Serve hot with garnishes

  1. Ladle into bowls and top with sliced green onions and fresh cilantro. Optionally serve with warm crusty bread or tortilla chips.

Pairings

  • Crusty Bread or Cornbread: Rustic sourdough or a sweet jalapeño cornbread pairs perfectly, soaking up the rich broth.
  • Simple Side Salad: A crisp mix of arugula, cherry tomatoes, cucumber, light vinaigrette—cuts through the creaminess.
  • Grilled Vegetables or Skewers: Think zucchini, mushrooms, and peppers brushed with olive oil and herbs—mirrors the chowder’s textures.
  • Spicy Tortilla Chips: Add crunch and a south-of-the-border flair when served on the side or crumbled on top.
  • White Wine or Light Beer: A crisp sauvignon blanc or a Mexican-style lager cuts through richness and brightens the palate.

FAQs

1. What type of potatoes work best?

Russet potatoes are ideal for a fluffy, thick chowder. Yukon golds are another excellent choice—they hold shape well and add creamy texture. Avoid waxy potatoes like red bliss—they won’t thicken as effectively.

2. Can I use frozen corn?

Absolutely. Frozen corn is convenient and works wonderfully. If using fresh, cut straight from the cob, you'll get a bit more sweetness and that bright fresh flavor.

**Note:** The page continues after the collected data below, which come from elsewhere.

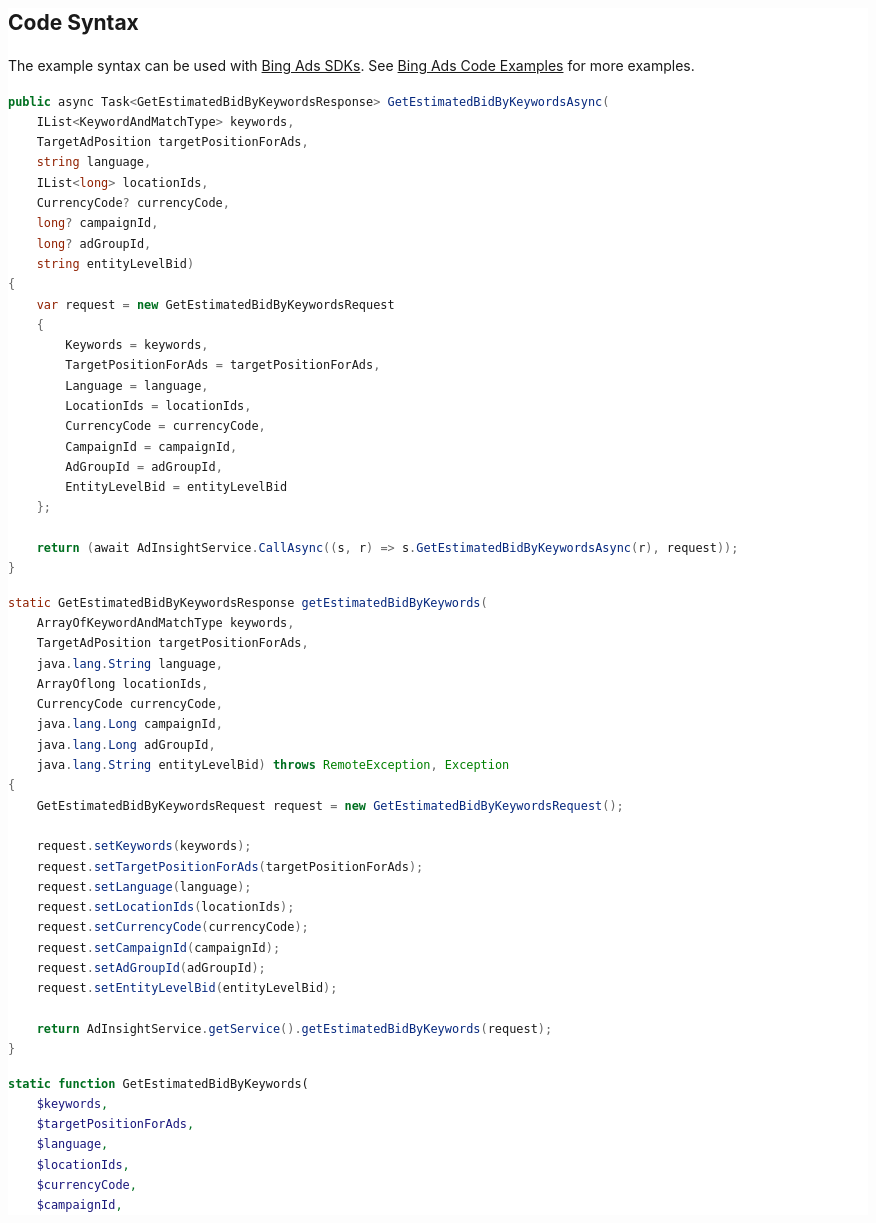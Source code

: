 ## <a name="example"></a>Code Syntax
The example syntax can be used with [Bing Ads SDKs](../guides/client-libraries.md). See [Bing Ads Code Examples](../guides/code-examples.md) for more examples.
```csharp
public async Task<GetEstimatedBidByKeywordsResponse> GetEstimatedBidByKeywordsAsync(
	IList<KeywordAndMatchType> keywords,
	TargetAdPosition targetPositionForAds,
	string language,
	IList<long> locationIds,
	CurrencyCode? currencyCode,
	long? campaignId,
	long? adGroupId,
	string entityLevelBid)
{
	var request = new GetEstimatedBidByKeywordsRequest
	{
		Keywords = keywords,
		TargetPositionForAds = targetPositionForAds,
		Language = language,
		LocationIds = locationIds,
		CurrencyCode = currencyCode,
		CampaignId = campaignId,
		AdGroupId = adGroupId,
		EntityLevelBid = entityLevelBid
	};

	return (await AdInsightService.CallAsync((s, r) => s.GetEstimatedBidByKeywordsAsync(r), request));
}
```
```java
static GetEstimatedBidByKeywordsResponse getEstimatedBidByKeywords(
	ArrayOfKeywordAndMatchType keywords,
	TargetAdPosition targetPositionForAds,
	java.lang.String language,
	ArrayOflong locationIds,
	CurrencyCode currencyCode,
	java.lang.Long campaignId,
	java.lang.Long adGroupId,
	java.lang.String entityLevelBid) throws RemoteException, Exception
{
	GetEstimatedBidByKeywordsRequest request = new GetEstimatedBidByKeywordsRequest();

	request.setKeywords(keywords);
	request.setTargetPositionForAds(targetPositionForAds);
	request.setLanguage(language);
	request.setLocationIds(locationIds);
	request.setCurrencyCode(currencyCode);
	request.setCampaignId(campaignId);
	request.setAdGroupId(adGroupId);
	request.setEntityLevelBid(entityLevelBid);

	return AdInsightService.getService().getEstimatedBidByKeywords(request);
}
```
```php
static function GetEstimatedBidByKeywords(
	$keywords,
	$targetPositionForAds,
	$language,
	$locationIds,
	$currencyCode,
	$campaignId,
```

3. Do I need to use full-fat coconut milk?

Yes—full-fat coconut milk ensures that velvety, creamy mouthfeel that gives the chowder richness without dairy. Light coconut milk will make the soup thinner and less indulgent.

4. Is this recipe gluten-free?

Yes—it’s naturally gluten-free! Just double-check your broth and spices for hidden gluten.

5. Can I make this in a crockpot?

This is a healthy corn chowder perfect for the slow cooker method. Sauté the onion, garlic, and spices first, then add to the crockpot with potatoes, corn, broth, and coconut milk. Cook on low for 4–6 hours until potatoes are soft. Add lime juice and cilantro just before serving.